Problem description: Please show every line from the entries that carries the word "routines".

Saved data entries:
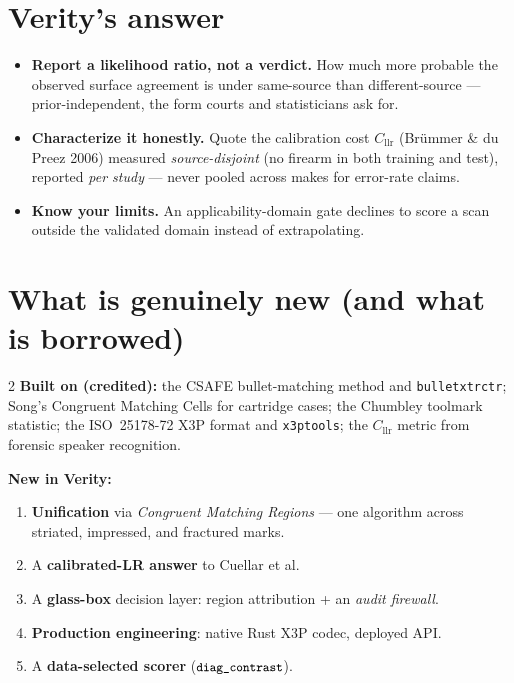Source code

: \documentclass[10pt]{article}
\newcommand{\Cllr}{C_{\mathrm{llr}}}
\newcommand{\code}[1]{\texttt{\small #1}}
\begin{document}
\section{Verity's answer}
\begin{itemize}
  \item \textbf{Report a likelihood ratio, not a verdict.} How much more probable the
        observed surface agreement is under same-source than different-source ---
        prior-independent, the form courts and statisticians ask for.
  \item \textbf{Characterize it honestly.} Quote the calibration cost $\Cllr$
        (Br\"ummer \& du Preez 2006) measured \emph{source-disjoint} (no firearm in
        both training and test), reported \emph{per study} --- never pooled across
        makes for error-rate claims.
  \item \textbf{Know your limits.} An applicability-domain gate declines to score a
        scan outside the validated domain instead of extrapolating.
\end{itemize}

\section{What is genuinely new (and what is borrowed)}
\begin{multicols}{2}
\textbf{Built on (credited):} the CSAFE bullet-matching method and
\code{bulletxtrctr}; Song's Congruent Matching Cells for cartridge cases; the
Chumbley toolmark statistic; the ISO~25178-72 X3P format and \code{x3ptools}; the
$\Cllr$ metric from forensic speaker recognition.

\columnbreak

\textbf{New in Verity:}
\begin{enumerate}[leftmargin=1.3em]
  \item \textbf{Unification} via \emph{Congruent Matching Regions} --- one algorithm
        across striated, impressed, and fractured marks.
  \item A \textbf{calibrated-LR answer} to Cuellar et al.
  \item A \textbf{glass-box} decision layer: region attribution + an
        \emph{audit firewall}.
  \item \textbf{Production engineering}: native Rust X3P codec, deployed API.
  \item A \textbf{data-selected scorer} ($\code{diag\_contrast}$).
\end{enumerate}
\end{multicols}
\end{document}
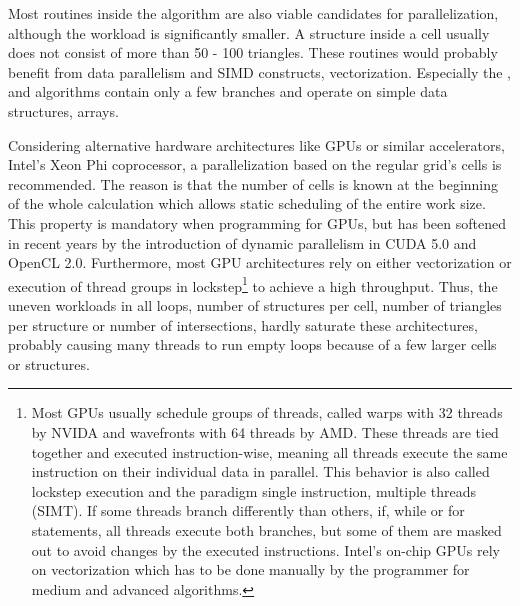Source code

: Most routines inside the  algorithm are also viable candidates for parallelization, although the workload is significantly smaller.
A structure inside a cell usually does not consist of more than 50 - 100 triangles.
These routines would probably benefit from data parallelism and SIMD constructs, \ie vectorization.
Especially the ,  and  algorithms contain only a few branches and operate on simple data structures, \ie arrays.

Considering alternative hardware architectures like GPUs or similar accelerators, \eg Intel's Xeon Phi coprocessor, a parallelization based on the regular grid's cells is recommended.
The reason is that the number of cells is known at the beginning of the whole calculation which allows static scheduling of the entire work size.
This property is mandatory when programming for GPUs, but has been softened in recent years by the introduction of dynamic parallelism in CUDA 5.0 and OpenCL 2.0.
Furthermore, most GPU architectures rely on either vectorization or execution of thread groups in lockstep\footnote{
	Most GPUs usually schedule groups of threads, called warps with 32 threads by NVIDA and wavefronts with 64 threads by AMD.
	These threads are tied together and executed instruction-wise, meaning all threads execute the same instruction on their individual data in parallel.
	This behavior is also called lockstep execution and the paradigm single instruction, multiple threads (SIMT).
	If some threads branch differently than others, \eg if, while or for statements, all threads execute both branches, but some of them are masked out to avoid changes by the executed instructions.
	Intel's on-chip GPUs rely on vectorization which has to be done manually by the programmer for medium and advanced algorithms.} to achieve a high throughput.
Thus, the uneven workloads in all loops, \eg number of structures per cell, number of triangles per structure or number of intersections, hardly saturate these architectures, probably causing many threads to run empty loops because of a few larger cells or structures.
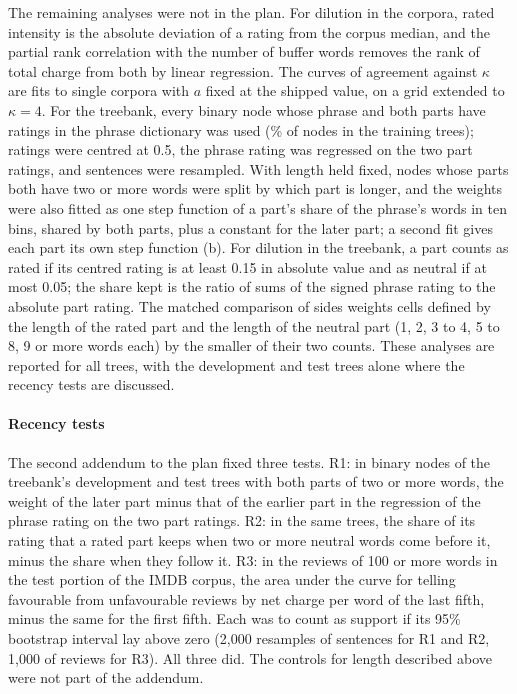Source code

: The remaining analyses were not in the plan. For dilution in the corpora, rated intensity is the absolute deviation of a rating from the corpus median, and the partial rank correlation with the number of buffer words removes the rank of total charge from both by linear regression. The curves of agreement against $\kappa$ are fits to single corpora with $a$ fixed at the shipped value, on a grid extended to $\kappa=4$. For the treebank, every binary node whose phrase and both parts have ratings in the phrase dictionary was used (\treeMatch\% of nodes in the training trees); ratings were centred at 0.5, the phrase rating was regressed on the two part ratings, and sentences were resampled. With length held fixed, nodes whose parts both have two or more words were split by which part is longer, and the weights were also fitted as one step function of a part's share of the phrase's words in ten bins, shared by both parts, plus a constant for the later part; a second fit gives each part its own step function (b). For dilution in the treebank, a part counts as rated if its centred rating is at least 0.15 in absolute value and as neutral if at most 0.05; the share kept is the ratio of sums of the signed phrase rating to the absolute part rating. The matched comparison of sides weights cells defined by the length of the rated part and the length of the neutral part (1, 2, 3 to 4, 5 to 8, 9 or more words each) by the smaller of their two counts. These analyses are reported for all trees, with the development and test trees alone where the recency tests are discussed.

\paragraph{Recency tests}
The second addendum to the plan fixed three tests. R1: in binary nodes of the treebank's development and test trees with both parts of two or more words, the weight of the later part minus that of the earlier part in the regression of the phrase rating on the two part ratings. R2: in the same trees, the share of its rating that a rated part keeps when two or more neutral words come before it, minus the share when they follow it. R3: in the \confReviews{} reviews of 100 or more words in the test portion of the IMDB corpus\cite{maas2011}, the area under the curve for telling favourable from unfavourable reviews by net charge per word of the last fifth, minus the same for the first fifth. Each was to count as support if its 95\% bootstrap interval lay above zero (2,000 resamples of sentences for R1 and R2, 1,000 of reviews for R3). All three did. The controls for length described above were not part of the addendum.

Written solution:
: Most routines inside the  algorithm are also viable candidates for parallelization, although the workload is significantly smaller.
These routines would probably benefit from data parallelism and SIMD constructs, \ie vectorization.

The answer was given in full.